Нашлись у Паганини в Праге истинные друзья и почитатели. Молодой Макс-Юлиус Шоттки неотступно следовал за Паганини. Казалось, ему доставляло удовольствие дышать с ним одним воздухом. Он баловал маленького Ахиллино, он преследовал Урбани расспросами, он приносил Паганини газеты и кипы журналов, он сообщал ему все свои соображения по поводу критических выпадов. Не будучи удачливым в музыке, Шоттки захотел отличиться в литературе. Свое бескорыстное увлечение великим скрипачом он превратил в работу панегириста и захотел создать при жизни Паганини памятник ему и вместе с тем увенчать славой свое имя.

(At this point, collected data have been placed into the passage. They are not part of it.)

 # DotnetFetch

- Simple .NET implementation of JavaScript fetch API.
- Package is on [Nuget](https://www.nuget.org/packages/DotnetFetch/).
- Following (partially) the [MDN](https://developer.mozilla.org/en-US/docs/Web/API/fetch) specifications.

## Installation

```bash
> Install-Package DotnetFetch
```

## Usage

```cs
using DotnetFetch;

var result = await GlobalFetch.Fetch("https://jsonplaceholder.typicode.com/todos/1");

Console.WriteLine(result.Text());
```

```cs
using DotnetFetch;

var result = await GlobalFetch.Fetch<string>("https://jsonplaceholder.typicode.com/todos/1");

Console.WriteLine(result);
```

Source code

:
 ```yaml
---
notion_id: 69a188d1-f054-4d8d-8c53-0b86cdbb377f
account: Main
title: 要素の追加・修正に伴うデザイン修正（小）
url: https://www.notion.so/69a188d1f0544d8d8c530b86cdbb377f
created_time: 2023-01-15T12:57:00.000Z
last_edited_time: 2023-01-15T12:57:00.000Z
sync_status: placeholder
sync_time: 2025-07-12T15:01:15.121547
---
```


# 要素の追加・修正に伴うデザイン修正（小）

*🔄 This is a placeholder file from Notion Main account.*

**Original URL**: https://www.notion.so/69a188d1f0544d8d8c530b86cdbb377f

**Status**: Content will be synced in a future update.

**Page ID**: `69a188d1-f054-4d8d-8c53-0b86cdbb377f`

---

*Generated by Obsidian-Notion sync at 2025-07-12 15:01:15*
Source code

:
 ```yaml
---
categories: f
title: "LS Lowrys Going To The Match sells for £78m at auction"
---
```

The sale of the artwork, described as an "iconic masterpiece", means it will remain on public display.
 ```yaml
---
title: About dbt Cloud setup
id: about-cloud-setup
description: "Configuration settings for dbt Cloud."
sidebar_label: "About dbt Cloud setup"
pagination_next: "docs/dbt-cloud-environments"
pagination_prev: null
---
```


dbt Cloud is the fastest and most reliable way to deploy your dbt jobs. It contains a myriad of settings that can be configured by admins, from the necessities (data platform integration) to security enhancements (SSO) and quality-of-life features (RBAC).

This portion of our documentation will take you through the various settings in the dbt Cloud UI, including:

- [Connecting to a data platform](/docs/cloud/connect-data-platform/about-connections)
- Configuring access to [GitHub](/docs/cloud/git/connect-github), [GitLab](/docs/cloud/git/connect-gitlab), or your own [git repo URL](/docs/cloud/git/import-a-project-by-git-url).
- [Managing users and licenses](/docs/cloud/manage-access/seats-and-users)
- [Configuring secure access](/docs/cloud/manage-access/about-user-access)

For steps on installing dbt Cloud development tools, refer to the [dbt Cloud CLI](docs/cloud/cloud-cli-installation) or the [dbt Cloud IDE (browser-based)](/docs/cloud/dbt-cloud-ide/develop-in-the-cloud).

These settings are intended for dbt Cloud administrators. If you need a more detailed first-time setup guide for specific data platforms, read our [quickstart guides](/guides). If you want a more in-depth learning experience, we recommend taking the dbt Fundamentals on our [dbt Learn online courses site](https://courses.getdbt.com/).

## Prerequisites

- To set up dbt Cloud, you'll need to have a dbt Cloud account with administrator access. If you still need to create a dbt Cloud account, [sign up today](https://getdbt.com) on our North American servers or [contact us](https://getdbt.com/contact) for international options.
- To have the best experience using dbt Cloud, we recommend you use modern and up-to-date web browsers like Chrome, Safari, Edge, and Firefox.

Когда Шоттки очень надоедал Паганини, тот вынимал два или три анонимных письма и читал ему вслух. Паганини любовался наивным ужасом этого неблестящего ума. С другой стороны, его радовала встреча с Шоттки как с благожелательно настроенным к нему человеком. Правда, в иных случаях скромность мешала ему говорить — о любовных связях, о вражде, еще не остывшей, о своих успехах и о человеческой ненависти, — но Паганини сам говорил, что иногда ему доставляло удовольствие разглаживать эти морщины времени, поднимать занавес прошлого и отодвигать ширмы своей памяти.
Шоттки стремился к установлению точной хронологии событий. Паганини путал годы, дни, числа. Он мог хорошо вспомнить свет зари, сияние облаков над морем, он мог вспомнить звон колоколов при крутом повороте горной дороги, но не помнил ни чисел, ни месяцев. Шотгки проставлял их от себя. Добросовестный биограф все настойчивее и настойчивее наступал на Паганини, вплотную подходя к тем годам, о которых Паганини не хотел говорить вовсе.
Перед ним сидел человек, отягченный лаврами и флоринами, как говорили о нем пражские газеты, этот богач, о несметном состоянии которого ходили в Праге легенды, богач, который расценивал свои концерты так дорого, что люди лишали себя удовольствий на целый год ради того, чтобы слушать его один вечер, — этот человек не хотел рассказывать о нищете, о побоях отца, о тяжелом и упорном труде. Шоттки принадлежал к числу тех, кто не верил в возможность выступать без постоянных упражнений перед концертами, а между тем Паганини ничего не читал, ничего не делал, он не касался скрипки, он не касался нот, — он брал инструмент, лишь выходя на эстраду.
Шоттки был в недоумении. Он не мог разобраться не только в этом. Вот почему многие записи о Паганини, которые мы находим в его прижизненной биографии, сданной в набор в 1829 году, подобны зарисовке, недостоверной и к тому же сильно пострадавшей от времени.